Christopher Hilsenbeck
- Full name: Christopher Hilsenbeck
- Born: 10 January 1992 (age 34) California, United States of America
- Height: 184 cm (6 ft 0 in)
- Weight: 84 kg (185 lb; 13 st 3 lb)
- University: TBS Education

Rugby union career
- Position: Fly-half, Inside Centre
- Current team: Biarritz Olympique

Youth career
- 1998-2008: TSV Handschuhsheim
- 2008-2012: US Colomiers

Senior career
- Years: Team / Apps / (Points)
- 2012–2017: US Colomiers / 54 / (182)
- 2017–2022: RC Vannes / 122 / (820)
- 2022–2023: US Carcassonne / 13 / (38)
- 2023: Rugby ATL / 4 / (13)
- 2023–2024: Biarritz Olympique / 14 / (45)
- 2025–: Chicago Hounds / 5 / (42)
- 2012–: Total / 212 / (1,140)
- Correct as of 6 April 2025

International career
- Years: Team / Apps / (Points)
- 2010: Germany under-18
- 2012–2019: Germany / 21 / (85)
- 2025–: United States / 7
- Correct as of 5 July 2026

= Christopher Hilsenbeck =

German rugby union player

Christopher Hilsenbeck (born 10 January 1992) is an American-German rugby union player who plays for the Chicago Hounds in the MLR.

== Career ==

=== Club ===
He began his career at TSV Handschusheim in Germany before joining US Colomiers where he stayed for nine years.

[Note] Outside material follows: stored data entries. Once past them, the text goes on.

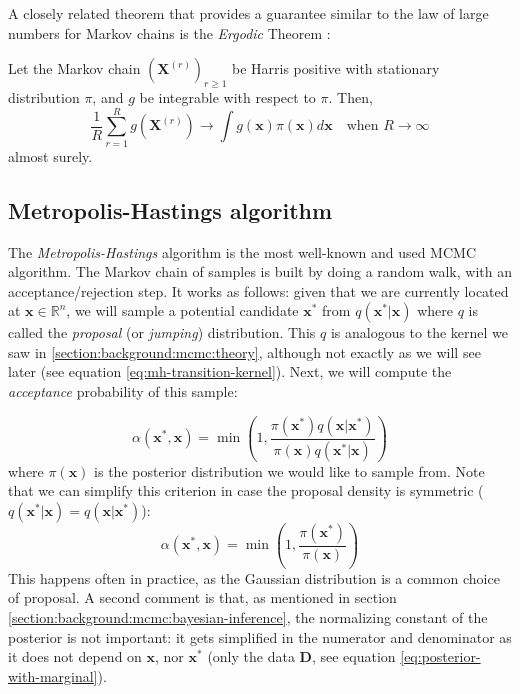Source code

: \documentclass[12pt]{memoir}
\newcommand{\mb}{\mathbf}
\newcommand{\tb}{\textbf}
\newcommand{\ti}{\textit}
\begin{document}
A closely related theorem that provides a guarantee similar to the law of large numbers for Markov chains is the \ti{Ergodic} Theorem \cite{mcmc:slides:Rigon2024Mar}:

\begin{boxedthm}
    Let the Markov chain $(\mb X^{(r)})_{r\geq 1}$ be Harris positive with stationary distribution $\pi$, and $g$ be integrable with respect to $\pi$. Then,
    \begin{equation}
        \frac{1}{R}\sum_{r=1}^{R}g(\mb X^{(r)}) \rightarrow \int g(\mb x) \pi(\mb x) d \mb x \quad \text{when } R \rightarrow \infty
    \end{equation} 
    almost surely.
\end{boxedthm}

\subsection{Metropolis-Hastings algorithm}\label{section:Metropolis-Hastings}
The \ti{Metropolis-Hastings} algorithm is the most well-known and used MCMC algorithm. The Markov chain of samples is built by doing a random walk, with an acceptance/rejection step. It works as follows: given that we are currently located at $\mb x \in \mathbb{R}^n$, we will sample a potential candidate $\mb x^*$ from $q(\mb x^*|\mb x)$ where $q$ is called the \ti{proposal} (or \ti{jumping}) distribution. This $q$ is analogous to the kernel we saw in \ref{section:background:mcmc:theory}, although not exactly as we will see later (see equation \ref{eq:mh-transition-kernel}). Next, we will compute the \ti{acceptance} probability of this sample:

\begin{equation}
    \alpha(\mb x^*, \mb x) = \min\left(1, \frac{\pi(\mb x^*) q(\mb x|\mb x^*)}{\pi(\mb x) q(\mb x^*|\mb x)}\right)
\end{equation}
where $\pi(\mb x)$ is the posterior distribution we would like to sample from. Note that we can simplify this criterion in case the proposal density is symmetric ($q(\mb x^*|\mb x) = q(\mb x|\mb x^*)$):
\begin{equation}
    \alpha(\mb x^*, \mb x) = \min\left(1, \frac{\pi(\mb x^*)}{\pi(\mb x)}\right)
\end{equation}
This happens often in practice, as the Gaussian distribution is a common choice of proposal.
A second comment is that, as mentioned in section \ref{section:background:mcmc:bayesian-inference}, the normalizing constant of the posterior is not important: it gets simplified in the numerator and denominator as it does not depend on $\mb x$, nor $\mb x^*$ (only the data \tb D, see equation \ref{eq:posterior-with-marginal}). \medbreak
\end{document}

Joining RC Vannes in 2017 he went on to score 820 points in 122 appearances after 5 years he joined fellow Pro D2 side Carcassonne, signing a two-year contract. He left his contract early returning to his home country to finish the 2022/23 season with Rugby ATL in Atlanta.

Before the start of the 2023/24 season he returned to France to play for Biarritz.

=== International ===
He played for Germany in the FIRA-AER Under-18 European Championship in 2010, before making his debut for the senior side in 2012.

He is qualified to play for the United States with World Rugby Eligibility laws.

== Personal life ==
He was born in Northridge, California and grew up in Heidelberg, Germany. He began playing rugby in Heidelberg with Tim Menzel, and both are still have a close relation.